■ MATERIAL FOR THIS EXERCISE

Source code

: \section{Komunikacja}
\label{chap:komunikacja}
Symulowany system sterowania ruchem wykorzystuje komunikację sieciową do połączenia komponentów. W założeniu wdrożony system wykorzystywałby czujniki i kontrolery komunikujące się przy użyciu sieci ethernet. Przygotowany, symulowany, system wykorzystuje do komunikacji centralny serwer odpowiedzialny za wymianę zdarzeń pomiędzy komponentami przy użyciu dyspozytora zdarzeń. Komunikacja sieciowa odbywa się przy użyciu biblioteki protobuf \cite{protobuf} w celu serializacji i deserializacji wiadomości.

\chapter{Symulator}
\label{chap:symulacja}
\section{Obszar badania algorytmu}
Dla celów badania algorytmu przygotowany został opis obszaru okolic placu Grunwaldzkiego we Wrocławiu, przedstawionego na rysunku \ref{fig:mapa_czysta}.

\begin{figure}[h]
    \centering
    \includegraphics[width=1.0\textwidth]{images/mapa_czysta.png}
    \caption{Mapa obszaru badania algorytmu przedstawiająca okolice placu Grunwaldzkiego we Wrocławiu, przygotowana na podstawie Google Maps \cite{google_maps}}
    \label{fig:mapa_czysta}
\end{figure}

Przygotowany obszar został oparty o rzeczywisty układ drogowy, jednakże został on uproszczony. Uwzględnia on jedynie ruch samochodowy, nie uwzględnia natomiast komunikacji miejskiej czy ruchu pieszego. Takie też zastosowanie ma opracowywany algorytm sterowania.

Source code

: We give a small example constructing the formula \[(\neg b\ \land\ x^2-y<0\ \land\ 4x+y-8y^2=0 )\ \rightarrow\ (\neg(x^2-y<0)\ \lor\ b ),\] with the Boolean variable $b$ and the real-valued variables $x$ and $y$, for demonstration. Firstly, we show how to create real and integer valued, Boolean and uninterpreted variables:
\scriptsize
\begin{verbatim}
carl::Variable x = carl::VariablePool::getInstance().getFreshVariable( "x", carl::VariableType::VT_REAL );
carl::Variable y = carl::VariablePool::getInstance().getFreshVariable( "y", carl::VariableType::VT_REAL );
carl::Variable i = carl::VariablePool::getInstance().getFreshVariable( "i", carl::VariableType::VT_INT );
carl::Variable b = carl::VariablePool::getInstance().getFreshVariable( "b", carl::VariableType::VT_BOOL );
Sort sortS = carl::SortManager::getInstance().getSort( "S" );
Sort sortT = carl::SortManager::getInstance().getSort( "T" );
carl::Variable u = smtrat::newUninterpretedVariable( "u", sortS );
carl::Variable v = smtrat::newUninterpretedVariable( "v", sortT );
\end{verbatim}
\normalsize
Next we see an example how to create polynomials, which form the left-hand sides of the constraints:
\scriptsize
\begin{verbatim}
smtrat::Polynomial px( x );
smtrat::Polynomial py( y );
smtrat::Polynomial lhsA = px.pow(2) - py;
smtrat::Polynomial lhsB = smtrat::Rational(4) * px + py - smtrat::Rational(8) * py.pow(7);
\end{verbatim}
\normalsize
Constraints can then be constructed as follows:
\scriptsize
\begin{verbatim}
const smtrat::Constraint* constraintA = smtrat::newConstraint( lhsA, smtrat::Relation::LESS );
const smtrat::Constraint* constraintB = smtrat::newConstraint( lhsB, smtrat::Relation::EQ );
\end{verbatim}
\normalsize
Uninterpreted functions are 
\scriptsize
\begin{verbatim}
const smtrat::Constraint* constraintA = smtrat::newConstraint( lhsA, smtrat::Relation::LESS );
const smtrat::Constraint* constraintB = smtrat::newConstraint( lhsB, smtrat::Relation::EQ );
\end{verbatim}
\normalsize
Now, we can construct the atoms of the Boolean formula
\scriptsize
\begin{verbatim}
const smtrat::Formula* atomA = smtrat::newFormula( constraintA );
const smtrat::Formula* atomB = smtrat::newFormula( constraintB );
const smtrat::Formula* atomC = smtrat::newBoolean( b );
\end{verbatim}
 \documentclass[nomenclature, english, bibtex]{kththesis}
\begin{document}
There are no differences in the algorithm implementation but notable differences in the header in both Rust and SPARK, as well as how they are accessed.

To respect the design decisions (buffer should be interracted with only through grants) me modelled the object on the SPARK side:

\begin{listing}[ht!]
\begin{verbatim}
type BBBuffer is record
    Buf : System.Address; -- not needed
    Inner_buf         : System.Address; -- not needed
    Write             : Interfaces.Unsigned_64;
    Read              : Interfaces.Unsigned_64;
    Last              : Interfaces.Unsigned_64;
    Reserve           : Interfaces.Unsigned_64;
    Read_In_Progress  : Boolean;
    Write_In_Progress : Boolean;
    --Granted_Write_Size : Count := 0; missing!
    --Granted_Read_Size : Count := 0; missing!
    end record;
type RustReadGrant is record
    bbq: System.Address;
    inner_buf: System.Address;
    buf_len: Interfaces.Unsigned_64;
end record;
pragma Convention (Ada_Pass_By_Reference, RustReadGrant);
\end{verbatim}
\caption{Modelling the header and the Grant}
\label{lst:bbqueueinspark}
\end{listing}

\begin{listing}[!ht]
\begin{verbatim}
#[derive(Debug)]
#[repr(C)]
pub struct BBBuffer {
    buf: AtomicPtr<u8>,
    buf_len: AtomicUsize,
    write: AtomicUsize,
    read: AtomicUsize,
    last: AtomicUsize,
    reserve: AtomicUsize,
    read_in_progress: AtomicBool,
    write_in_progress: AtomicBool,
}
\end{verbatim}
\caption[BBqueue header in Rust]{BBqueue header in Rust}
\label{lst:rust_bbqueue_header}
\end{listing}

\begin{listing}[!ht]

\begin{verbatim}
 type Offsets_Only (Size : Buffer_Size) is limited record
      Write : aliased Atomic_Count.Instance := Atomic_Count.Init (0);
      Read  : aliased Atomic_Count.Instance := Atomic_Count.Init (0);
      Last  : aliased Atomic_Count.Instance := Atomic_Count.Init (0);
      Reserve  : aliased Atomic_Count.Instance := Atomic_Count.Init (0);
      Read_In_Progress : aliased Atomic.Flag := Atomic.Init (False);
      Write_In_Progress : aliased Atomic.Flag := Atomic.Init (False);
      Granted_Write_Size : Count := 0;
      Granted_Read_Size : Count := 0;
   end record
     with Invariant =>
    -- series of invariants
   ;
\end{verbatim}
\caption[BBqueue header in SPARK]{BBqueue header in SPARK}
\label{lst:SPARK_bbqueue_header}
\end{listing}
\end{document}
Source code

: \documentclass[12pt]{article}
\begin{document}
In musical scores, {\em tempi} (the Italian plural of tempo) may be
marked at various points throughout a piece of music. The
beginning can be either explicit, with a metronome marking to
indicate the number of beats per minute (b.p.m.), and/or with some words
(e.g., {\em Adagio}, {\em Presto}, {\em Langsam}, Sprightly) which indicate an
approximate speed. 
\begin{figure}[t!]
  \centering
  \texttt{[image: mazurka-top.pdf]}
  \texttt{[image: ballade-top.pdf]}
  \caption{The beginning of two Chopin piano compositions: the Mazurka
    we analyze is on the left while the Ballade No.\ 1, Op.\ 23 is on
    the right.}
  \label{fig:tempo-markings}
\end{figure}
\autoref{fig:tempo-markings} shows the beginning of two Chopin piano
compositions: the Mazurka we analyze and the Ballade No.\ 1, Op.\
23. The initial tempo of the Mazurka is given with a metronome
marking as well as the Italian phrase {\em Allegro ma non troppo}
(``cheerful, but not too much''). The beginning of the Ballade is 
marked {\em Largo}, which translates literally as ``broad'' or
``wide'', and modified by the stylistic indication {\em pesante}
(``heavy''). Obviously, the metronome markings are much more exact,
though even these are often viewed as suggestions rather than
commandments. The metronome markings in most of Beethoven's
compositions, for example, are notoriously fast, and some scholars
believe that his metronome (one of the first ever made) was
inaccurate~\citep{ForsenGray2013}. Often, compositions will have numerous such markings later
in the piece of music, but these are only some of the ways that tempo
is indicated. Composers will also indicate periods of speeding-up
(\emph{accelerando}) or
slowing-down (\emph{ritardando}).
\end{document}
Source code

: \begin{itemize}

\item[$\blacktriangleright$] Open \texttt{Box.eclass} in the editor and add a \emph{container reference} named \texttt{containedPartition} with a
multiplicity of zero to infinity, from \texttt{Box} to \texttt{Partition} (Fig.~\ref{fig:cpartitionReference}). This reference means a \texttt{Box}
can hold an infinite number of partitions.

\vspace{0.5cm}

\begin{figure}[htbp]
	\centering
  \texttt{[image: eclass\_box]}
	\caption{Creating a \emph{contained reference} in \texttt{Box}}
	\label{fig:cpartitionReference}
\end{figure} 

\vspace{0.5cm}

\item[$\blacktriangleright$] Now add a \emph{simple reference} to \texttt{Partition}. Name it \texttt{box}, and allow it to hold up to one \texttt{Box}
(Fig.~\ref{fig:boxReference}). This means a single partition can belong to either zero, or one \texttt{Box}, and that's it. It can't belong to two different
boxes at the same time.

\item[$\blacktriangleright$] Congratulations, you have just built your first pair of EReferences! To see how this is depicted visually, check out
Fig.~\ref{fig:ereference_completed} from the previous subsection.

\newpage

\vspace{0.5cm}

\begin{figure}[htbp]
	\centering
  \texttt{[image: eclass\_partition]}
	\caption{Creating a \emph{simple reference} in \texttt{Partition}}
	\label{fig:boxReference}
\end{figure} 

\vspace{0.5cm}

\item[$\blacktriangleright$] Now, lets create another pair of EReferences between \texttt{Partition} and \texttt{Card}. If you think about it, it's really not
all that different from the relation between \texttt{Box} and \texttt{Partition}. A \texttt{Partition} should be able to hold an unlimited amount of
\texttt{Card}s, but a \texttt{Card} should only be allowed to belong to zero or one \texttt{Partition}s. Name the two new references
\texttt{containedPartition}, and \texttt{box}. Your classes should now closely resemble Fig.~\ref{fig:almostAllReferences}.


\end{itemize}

■ WORK ORDER
Reply with nothing but the count of lines in the entries above that contain "beginning".

■ WRITTEN REPLY
4